> Your objective: Across the entries that follow, work out the number of lines containing the string "include", and state it alone.

> Data provided:
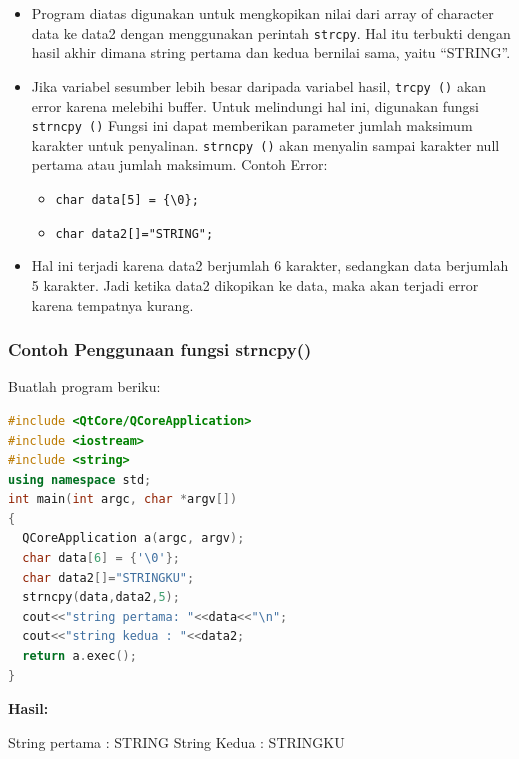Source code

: \begin{itemize}
\item
  Program diatas digunakan untuk mengkopikan nilai dari array of
  character data ke data2 dengan menggunakan perintah \texttt{strcpy}.
  Hal itu terbukti dengan hasil akhir dimana string pertama dan kedua
  bernilai sama, yaitu ``STRING''.
\item
  Jika variabel sesumber lebih besar daripada variabel hasil,
  \texttt{trcpy\ ()} akan error karena melebihi buffer. Untuk melindungi
  hal ini, digunakan fungsi \texttt{strncpy\ ()} Fungsi ini dapat
  memberikan parameter jumlah maksimum karakter untuk penyalinan.
  \texttt{strncpy\ ()} akan menyalin sampai karakter null pertama atau
  jumlah maksimum. Contoh Error:

  \begin{itemize}
  
  \item
    \texttt{char\ data{[}5{]}\ =\ \{\textquotesingle{}\textbackslash{}0\textquotesingle{}\};}
  \item
    \texttt{char\ data2{[}{]}="STRING";}
  \end{itemize}
\item
  Hal ini terjadi karena data2 berjumlah 6 karakter, sedangkan data
  berjumlah 5 karakter. Jadi ketika data2 dikopikan ke data, maka akan
  terjadi error karena tempatnya kurang.
\end{itemize}

\subsubsection*{Contoh  Penggunaan fungsi strncpy()}

Buatlah program beriku:

\begin{lstlisting}[language=c++, caption=Penggunaan fungsi strncpy(), label=contoh3-21]
#include <QtCore/QCoreApplication>
#include <iostream>
#include <string>
using namespace std;
int main(int argc, char *argv[])
{
  QCoreApplication a(argc, argv);
  char data[6] = {'\0'};
  char data2[]="STRINGKU";
  strncpy(data,data2,5);
  cout<<"string pertama: "<<data<<"\n";
  cout<<"string kedua : "<<data2;
  return a.exec();
}
\end{lstlisting}

\textbf{Hasil:}
\begin{lcverbatim}
 String pertama : STRING
 String Kedua : STRINGKU
\end{lcverbatim}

> Expected answer: 3